Studio album by Toni Childs
- Released: June 25, 1991
- Recorded: October 1990−March 1991, August 1989
- Studios: Avatar, Topanga Skyline, Capitol Studios, Secret Sound LA, Sunset Sound, Sunset Sound Factory, One On One/The Gray Room, Larrabee Sound, Encore, Air LA, The Nut Ranch, The Chapel, Right Track Recording, A&M
- Genres: Rock, pop, pop rock
- Length: 53:18
- Label: A&M
- Producers: David Ricketts, Toni Childs, Gavin MacKillop

Toni Childs chronology
| Union (1988) | House of Hope (1991) | The Woman's Boat (1994) |

Singles from House of Hope
- "I've Got to Go Now" Released: July 1991; "House of Hope" Released: November 1991; "I Want to Walk with You" Released: February 1992; "Heaven's Gate" Released: 1992;

= House of Hope (album) =

House of Hope is the second album by American singer/songwriter Toni Childs, released in 1991. It was Childs' second and final album for A&M.
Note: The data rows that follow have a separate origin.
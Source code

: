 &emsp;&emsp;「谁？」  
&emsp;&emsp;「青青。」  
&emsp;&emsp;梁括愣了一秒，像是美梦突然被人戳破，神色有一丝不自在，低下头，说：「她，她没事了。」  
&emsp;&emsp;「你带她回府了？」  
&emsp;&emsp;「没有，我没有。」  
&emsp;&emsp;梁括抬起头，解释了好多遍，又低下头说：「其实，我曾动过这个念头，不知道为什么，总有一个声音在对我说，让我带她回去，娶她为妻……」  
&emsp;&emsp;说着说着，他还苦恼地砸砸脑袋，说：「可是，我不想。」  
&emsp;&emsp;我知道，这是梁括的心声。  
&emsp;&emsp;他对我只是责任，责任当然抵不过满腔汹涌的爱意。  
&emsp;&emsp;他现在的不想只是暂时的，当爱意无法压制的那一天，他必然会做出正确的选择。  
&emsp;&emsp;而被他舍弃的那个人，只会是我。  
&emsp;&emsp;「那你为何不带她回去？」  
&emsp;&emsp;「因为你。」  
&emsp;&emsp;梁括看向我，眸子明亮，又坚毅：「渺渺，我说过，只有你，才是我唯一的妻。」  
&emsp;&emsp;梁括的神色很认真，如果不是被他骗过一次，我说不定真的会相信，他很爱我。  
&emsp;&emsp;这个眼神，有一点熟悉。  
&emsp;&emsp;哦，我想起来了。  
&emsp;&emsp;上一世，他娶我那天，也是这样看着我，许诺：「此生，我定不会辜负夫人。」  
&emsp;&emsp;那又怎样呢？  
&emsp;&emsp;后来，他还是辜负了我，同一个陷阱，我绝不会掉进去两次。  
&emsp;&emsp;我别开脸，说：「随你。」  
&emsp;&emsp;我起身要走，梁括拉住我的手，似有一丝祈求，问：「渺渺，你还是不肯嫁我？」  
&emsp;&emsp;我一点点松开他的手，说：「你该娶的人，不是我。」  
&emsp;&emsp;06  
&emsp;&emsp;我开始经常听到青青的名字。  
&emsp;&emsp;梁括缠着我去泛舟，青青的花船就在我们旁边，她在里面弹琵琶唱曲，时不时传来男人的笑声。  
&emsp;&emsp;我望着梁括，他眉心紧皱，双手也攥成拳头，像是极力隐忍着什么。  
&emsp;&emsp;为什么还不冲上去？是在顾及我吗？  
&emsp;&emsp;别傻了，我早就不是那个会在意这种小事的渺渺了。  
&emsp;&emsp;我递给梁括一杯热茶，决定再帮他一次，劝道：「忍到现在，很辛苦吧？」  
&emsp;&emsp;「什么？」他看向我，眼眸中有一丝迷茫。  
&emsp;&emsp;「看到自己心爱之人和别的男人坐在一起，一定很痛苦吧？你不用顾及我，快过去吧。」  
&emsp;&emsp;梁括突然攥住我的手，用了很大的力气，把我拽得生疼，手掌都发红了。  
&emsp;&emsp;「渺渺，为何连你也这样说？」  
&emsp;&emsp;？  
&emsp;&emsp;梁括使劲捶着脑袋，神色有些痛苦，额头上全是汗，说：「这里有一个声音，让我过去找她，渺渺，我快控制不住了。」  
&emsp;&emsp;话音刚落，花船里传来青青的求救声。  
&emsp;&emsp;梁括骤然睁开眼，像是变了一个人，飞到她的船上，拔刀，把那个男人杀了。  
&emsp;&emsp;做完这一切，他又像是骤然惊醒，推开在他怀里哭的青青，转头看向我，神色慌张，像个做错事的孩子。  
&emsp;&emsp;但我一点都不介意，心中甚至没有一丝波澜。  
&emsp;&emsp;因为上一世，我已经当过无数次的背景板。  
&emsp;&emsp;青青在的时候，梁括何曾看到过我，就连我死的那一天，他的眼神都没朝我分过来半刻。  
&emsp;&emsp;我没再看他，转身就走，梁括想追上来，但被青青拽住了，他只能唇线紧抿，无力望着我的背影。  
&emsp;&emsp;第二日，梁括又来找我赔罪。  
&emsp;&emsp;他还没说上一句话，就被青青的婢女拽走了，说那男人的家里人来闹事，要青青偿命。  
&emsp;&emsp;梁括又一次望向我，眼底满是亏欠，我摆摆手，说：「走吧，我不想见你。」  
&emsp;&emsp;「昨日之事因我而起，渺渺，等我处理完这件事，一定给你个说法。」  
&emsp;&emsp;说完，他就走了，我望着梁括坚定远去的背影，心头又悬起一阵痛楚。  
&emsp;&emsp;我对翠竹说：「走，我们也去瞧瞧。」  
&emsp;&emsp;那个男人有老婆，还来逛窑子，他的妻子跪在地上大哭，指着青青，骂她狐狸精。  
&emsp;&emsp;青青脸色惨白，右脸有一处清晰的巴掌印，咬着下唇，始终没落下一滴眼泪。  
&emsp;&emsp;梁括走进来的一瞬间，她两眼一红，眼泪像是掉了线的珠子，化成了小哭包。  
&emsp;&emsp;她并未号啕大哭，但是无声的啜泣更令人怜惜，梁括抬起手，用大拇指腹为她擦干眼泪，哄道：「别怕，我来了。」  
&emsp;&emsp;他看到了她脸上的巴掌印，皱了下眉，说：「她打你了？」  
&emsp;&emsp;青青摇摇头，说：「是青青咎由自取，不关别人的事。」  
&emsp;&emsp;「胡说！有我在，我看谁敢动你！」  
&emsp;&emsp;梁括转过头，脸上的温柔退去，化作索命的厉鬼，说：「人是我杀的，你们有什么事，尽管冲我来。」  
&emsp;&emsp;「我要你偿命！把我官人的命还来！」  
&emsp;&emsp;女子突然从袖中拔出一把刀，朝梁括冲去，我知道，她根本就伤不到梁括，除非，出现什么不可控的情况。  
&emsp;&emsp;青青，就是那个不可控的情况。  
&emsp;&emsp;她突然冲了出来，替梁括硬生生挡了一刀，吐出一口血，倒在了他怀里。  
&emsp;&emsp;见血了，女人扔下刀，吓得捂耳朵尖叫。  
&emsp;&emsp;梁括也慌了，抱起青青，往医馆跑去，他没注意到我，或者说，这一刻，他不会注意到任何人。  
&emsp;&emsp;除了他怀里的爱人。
The album's title track was included in the 1991 film Thelma and Louise, and appeared on the film's soundtrack album.

Professional ratings
Review scores
| Source | Rating |
| AllMusic | Star |
| Chicago Tribune | Star |

==Critical reception==
People called it "a record nearly bereft of the colorful melodies and joint-jolting rhythms that distinguished Childs’s first outing." Trouser Press wrote that "the album raises more provocative questions than Union, but it misses that album’s celebratory quality."

==Track listing==
All songs written by Toni Childs and David Ricketts except where noted.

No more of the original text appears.